> **Material supplied**
####################

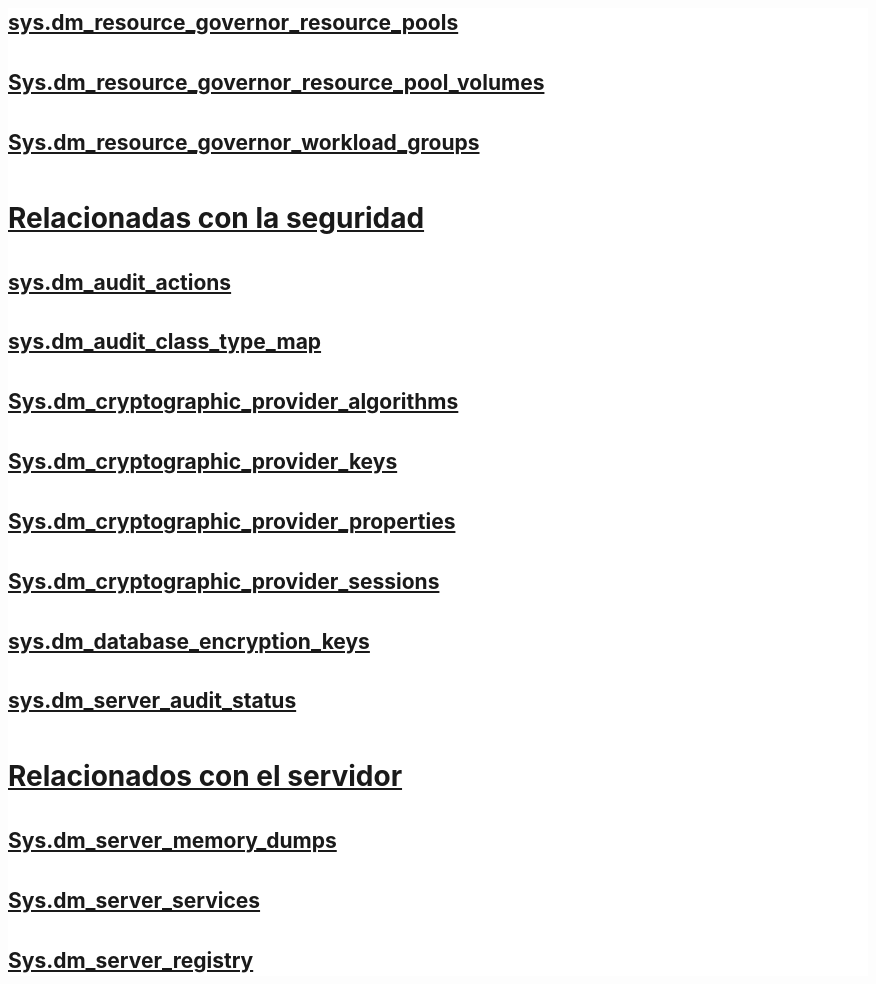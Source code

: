 ## [sys.dm_resource_governor_resource_pools](sys-dm-resource-governor-resource-pools-transact-sql.md)  
## [Sys.dm_resource_governor_resource_pool_volumes](sys-dm-resource-governor-resource-pool-volumes-transact-sql.md)  
## [Sys.dm_resource_governor_workload_groups](sys-dm-resource-governor-workload-groups-transact-sql.md)  

# [Relacionadas con la seguridad](security-related-dynamic-management-views-and-functions-transact-sql.md)  
## [sys.dm_audit_actions](sys-dm-audit-actions-transact-sql.md)  
## [sys.dm_audit_class_type_map](sys-dm-audit-class-type-map-transact-sql.md)  
## [Sys.dm_cryptographic_provider_algorithms](sys-dm-cryptographic-provider-algorithms-transact-sql.md)  
## [Sys.dm_cryptographic_provider_keys](sys-dm-cryptographic-provider-keys-transact-sql.md)  
## [Sys.dm_cryptographic_provider_properties](sys-dm-cryptographic-provider-properties-transact-sql.md)  
## [Sys.dm_cryptographic_provider_sessions](sys-dm-cryptographic-provider-sessions-transact-sql.md)  
## [sys.dm_database_encryption_keys](sys-dm-database-encryption-keys-transact-sql.md)  
## [sys.dm_server_audit_status](sys-dm-server-audit-status-transact-sql.md)  

# [Relacionados con el servidor](server-related-dynamic-management-views-and-functions-transact-sql.md)  
## [Sys.dm_server_memory_dumps](sys-dm-server-memory-dumps-transact-sql.md)  
## [Sys.dm_server_services](sys-dm-server-services-transact-sql.md)  
## [Sys.dm_server_registry](sys-dm-server-registry-transact-sql.md)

####################

The entries above need to be transcribed exactly, with the images left out.

Source code

: ## [sys.dm_resource_governor_resource_pools](sys-dm-resource-governor-resource-pools-transact-sql.md)  
## [Sys.dm_resource_governor_resource_pool_volumes](sys-dm-resource-governor-resource-pool-volumes-transact-sql.md)  
## [Sys.dm_resource_governor_workload_groups](sys-dm-resource-governor-workload-groups-transact-sql.md)  

# [Relacionadas con la seguridad](security-related-dynamic-management-views-and-functions-transact-sql.md)  
## [sys.dm_audit_actions](sys-dm-audit-actions-transact-sql.md)  
## [sys.dm_audit_class_type_map](sys-dm-audit-class-type-map-transact-sql.md)  
## [Sys.dm_cryptographic_provider_algorithms](sys-dm-cryptographic-provider-algorithms-transact-sql.md)  
## [Sys.dm_cryptographic_provider_keys](sys-dm-cryptographic-provider-keys-transact-sql.md)  
## [Sys.dm_cryptographic_provider_properties](sys-dm-cryptographic-provider-properties-transact-sql.md)  
## [Sys.dm_cryptographic_provider_sessions](sys-dm-cryptographic-provider-sessions-transact-sql.md)  
## [sys.dm_database_encryption_keys](sys-dm-database-encryption-keys-transact-sql.md)  
## [sys.dm_server_audit_status](sys-dm-server-audit-status-transact-sql.md)  

# [Relacionados con el servidor](server-related-dynamic-management-views-and-functions-transact-sql.md)  
## [Sys.dm_server_memory_dumps](sys-dm-server-memory-dumps-transact-sql.md)  
## [Sys.dm_server_services](sys-dm-server-services-transact-sql.md)  
## [Sys.dm_server_registry](sys-dm-server-registry-transact-sql.md)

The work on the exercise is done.